Foi com essa fala que Arthur iniciou sua 53ª sessão de terapia com aquela analista.

Sim, ele havia contado.

— Hum… — respondeu Marcela incentivando o paciente a continuar.

— Foi igualzinho como daquela outra vez lá no restaurante: o telefone dela tocou, ela olhou e não quis atender dizendo que devia ser a operadora do celular querendo enfiar alguma promoção.

— E aí?

— Aí o de sempre, né? Eu não consigo acreditar, não sei por que… Falei para ela me dar o telefone que eu queria ver o número.

— E ela te deu?

— Dessa vez, não. Ela falou que não aceitaria mais aquilo, que ou eu confiava nela ou a gente não ficaria junto. Aí eu comecei a falar mais alto, pedindo o celular e tentando tirar da mão dela.

— Onde vocês estavam?

— Na fila do cinema… As pessoas começaram a olhar, mas mesmo assim ela não queria me dar o telefone de jeito nenhum. Aí eu fiquei tão nervoso que saí da fila e deixei ela lá sozinha.

— Do mesmo jeito que a sua mãe fazia com o seu pai, né? — lembrou a analista.

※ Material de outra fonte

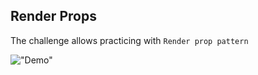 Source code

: ## Render Props

The challenge allows practicing with `Render prop pattern`

!["Demo"](/public/demo30.gif)
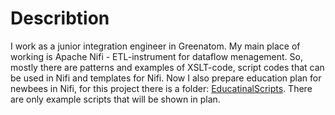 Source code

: <h1 align="left">Describtion</h1>
<p>I work as a junior integration engineer in Greenatom. My main place of working is Apache Nifi - ETL-instrument for dataflow menagement. 
  So, mostly there are patterns and examples of XSLT-code, script codes that can be used in Nifi and templates for Nifi. Now I also prepare education plan for newbees in Nifi, for this project there is a folder: 
<a href="https://github.com/bouffee/work/tree/main/EducationalScripts">EducatinalScripts</a>. There are only example scripts that will be shown in plan.</p>
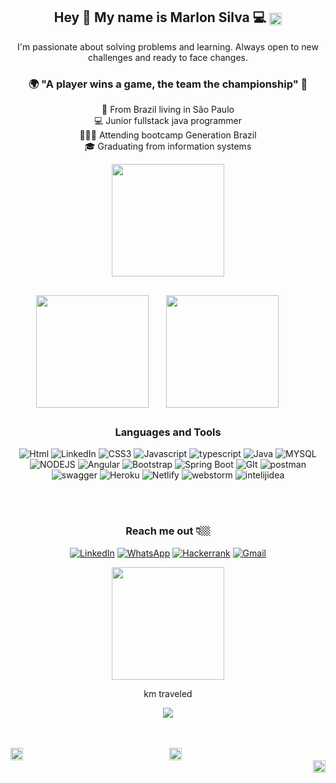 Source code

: 
<div align="center">
 <h2> Hey 👋
  My name is Marlon Silva 💻
  <img height="20em" align="center"  src="https://www.emugifs.net/wp-content/uploads/2018/11/Cadillacs-and-Dinosaurs-Arcade-Game-Beat-em-up-by-Capcom-1993-Mustapha-Cairo.gif"/> </h2>

I'm passionate about solving problems and learning. Always open to new challenges and ready to face changes.

### 🌍 "A player wins a game, the team the championship" 🧠


 📍 From Brazil living in São Paulo <br />
 💻 Junior fullstack java programmer <br />
 👨🏽‍💻 Attending bootcamp Generation Brazil <br />
 🎓 Graduating from information systems <br />
 
 <img height="180em" align="end"  src="https://www.emugifs.net/wp-content/uploads/2018/11/Cadillacs-and-Dinosaurs-Arcade-Game-Beat-em-up-by-Capcom-1993-Pteranodon.gif"/>

##
</div>

 <span>⠀⠀⠀⠀</span><img height="180em"  align="center" src="https://github-readme-stats.vercel.app/api?username=marlonsilva21&show_icons=true&theme=chartreuse-dark&include_all_commits=true&count_private=true"/> <span>⠀⠀</span>  <img height="180em" align="center"  src="https://github-readme-stats.vercel.app/api/top-langs/?username=MarlonSilva21&&layout=compact&hide=shell&theme=chartreuse-dark"/> 
 
##
<div align="center">
 <h3><p align="center" > Languages and Tools </p></h3>
 
 

<img alt="Html" src="https://img.shields.io/badge/HTML5-E34F26?style=for-the-badge&logo=html5&logoColor=white"/> <img alt="LinkedIn" src="https://img.shields.io/badge/CSS3-1572B6?style=for-the-badge&logo=css3&logoColor=white"/> <img alt="CSS3" src="https://img.shields.io/badge/CSS3-1572B6?style=for-the-badge&logo=css3&logoColor=white"/>  <img alt="Javascript" src="https://img.shields.io/badge/JavaScript-323330?style=for-the-badge&logo=javascript&logoColor=F7DF1E"/>  <img alt="typescript" src="https://img.shields.io/badge/TypeScript-007ACC?style=for-the-badge&logo=typescript&logoColor=white"/>  <img alt="Java" src="https://img.shields.io/badge/Java-ED8B00?style=for-the-badge&logo=java&logoColor=white"/>  <img alt="MYSQL" src="https://img.shields.io/badge/MySQL-00000F?style=for-the-badge&logo=mysql&logoColor=white"/>  <img alt="NODEJS" src="https://img.shields.io/badge/Node.js-339933?style=for-the-badge&logo=nodedotjs&logoColor=white"/>  <img alt="Angular" src="https://img.shields.io/badge/Angular-DD0031?style=for-the-badge&logo=angular&logoColor=white"/>  <img alt="Bootstrap" src="https://img.shields.io/badge/Bootstrap-563D7C?style=for-the-badge&logo=bootstrap&logoColor=white"/>  <img alt="Spring Boot" src="https://img.shields.io/badge/Spring_Boot-F2F4F9?style=for-the-badge&logo=spring-boot"/>  <img alt="GIt" src="https://img.shields.io/badge/Git-F05032?style=for-the-badge&logo=git&logoColor=white"/>  <img alt="postman" src="https://img.shields.io/badge/Postman-FF6C37?style=for-the-badge&logo=Postman&logoColor=white"/>  <img alt="swagger" src="https://img.shields.io/badge/Swagger-85EA2D?style=for-the-badge&logo=Swagger&logoColor=white"/>  <img alt="Heroku" src="https://img.shields.io/badge/Heroku-430098?style=for-the-badge&logo=heroku&logoColor=white"/> <img alt="Netlify" src="https://img.shields.io/badge/Netlify-00C7B7?style=for-the-badge&logo=netlify&logoColor=white"/> <img alt="webstorm" src="https://img.shields.io/badge/WebStorm-000000?style=for-the-badge&logo=WebStorm&logoColor=white"/>  <img alt="intelijidea" src="https://img.shields.io/badge/IntelliJIDEA-000000.svg?style=for-the-badge&logo=intellij-idea&logoColor=white"/>
 
 
 

</div>
 <br />
 <br />
 <div align="center">
  
 <h3> Reach me out 👇🏼 </h3>

[<img alt="LinkedIn" src="https://img.shields.io/badge/linkedin-%230077B5.svg?style=for-the-badge&logo=linkedin&logoColor=white"/>](https://www.linkedin.com/in/marlon-silva-43075a184/)  [<img alt="WhatsApp" src="https://img.shields.io/badge/WhatsApp-25D366?style=for-the-badge&logo=whatsapp&logoColor=white"/>](https://api.whatsapp.com/send?phone=5511964475776) [<img alt="Hackerrank" src="https://img.shields.io/badge/-Hackerrank-2EC866?style=for-the-badge&logo=HackerRank&logoColor=white"/>](https://www.hackerrank.com/josemarlondasil1) [<img alt="Gmail" src="https://img.shields.io/badge/Telegram-2CA5E0?style=for-the-badge&logo=telegram&logoColor=white"/>](https://t.me/marlonsilva21)   
 
 </div>
 
 	
 	

<div align="center">
<img height="180em" align="center"  src="https://www.emugifs.net/wp-content/uploads/2018/11/Cadillacs-and-Dinosaurs-Arcade-Game-Beat-em-up-by-Capcom-1993-Car.gif"/> 
</div>
 
 

<p align="center"> km traveled </p>
<p align="center">   <img alingn="center" src="https://profile-counter.glitch.me/marlonsilva21/count.svg" /></p>

 <br />
 <br />
<div align="left">
<img height="20em" align="left"  src="https://www.emugifs.net/wp-content/uploads/2018/11/Cadillacs-and-Dinosaurs-Arcade-Game-Beat-em-up-by-Capcom-1993-Mustapha-Cairo.gif"/> 
</div>
<div align="center">
 <img height="20em" align="center"  src="https://www.emugifs.net/wp-content/uploads/2018/11/Cadillacs-and-Dinosaurs-Arcade-Game-Beat-em-up-by-Capcom-1993-Mustapha-Cairo-2.gif"/> 
</div>
<div align="right">
 <img height="20em" align="right"  src="https://www.emugifs.net/wp-content/uploads/2018/11/Cadillacs-and-Dinosaurs-Arcade-Game-Beat-em-up-by-Capcom-1993-Tyrannosaurus-Rex-T-Rex.gif"/> 
</div>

— Exatamente… Mas como é que muda isso, Marcela? Eu já entendi que, de certa forma, eu tô reproduzindo o mesmo ciúme doentio da minha mãe, mas e aí?

— É curioso que você só tenha percebido isso aqui em análise, não acha?

— É… Eu sempre fui ciumento e desde criança vejo as loucuras de ciúme da minha mãe, mas foi só conversando com você que liguei uma coisa com a outra.

— Por que será que você passou anos sem conseguir fazer essa conexão?

— Não faço a menor ideia…

— Talvez essa resistência a se perceber parecido com sua mãe ainda não tenha sido vencida. Uma coisa é enxergar a verdade, outra é aceitá-la…

Com essa intervenção, a terapeuta Marcela pretende mostrar ao paciente que a mera tomada de consciência não é suficiente para produzir a melhora clínica desejada.

Quem está na CONFRARIA ANALÍTICA receberá hoje uma aula especial que trata justamente desse assunto.

O título dela é “LENDO FERENCZI 06 – Reconhecer o recalcado não é suficiente” e está disponível no módulo “AULAS ESPECIAIS – FERENCZI”.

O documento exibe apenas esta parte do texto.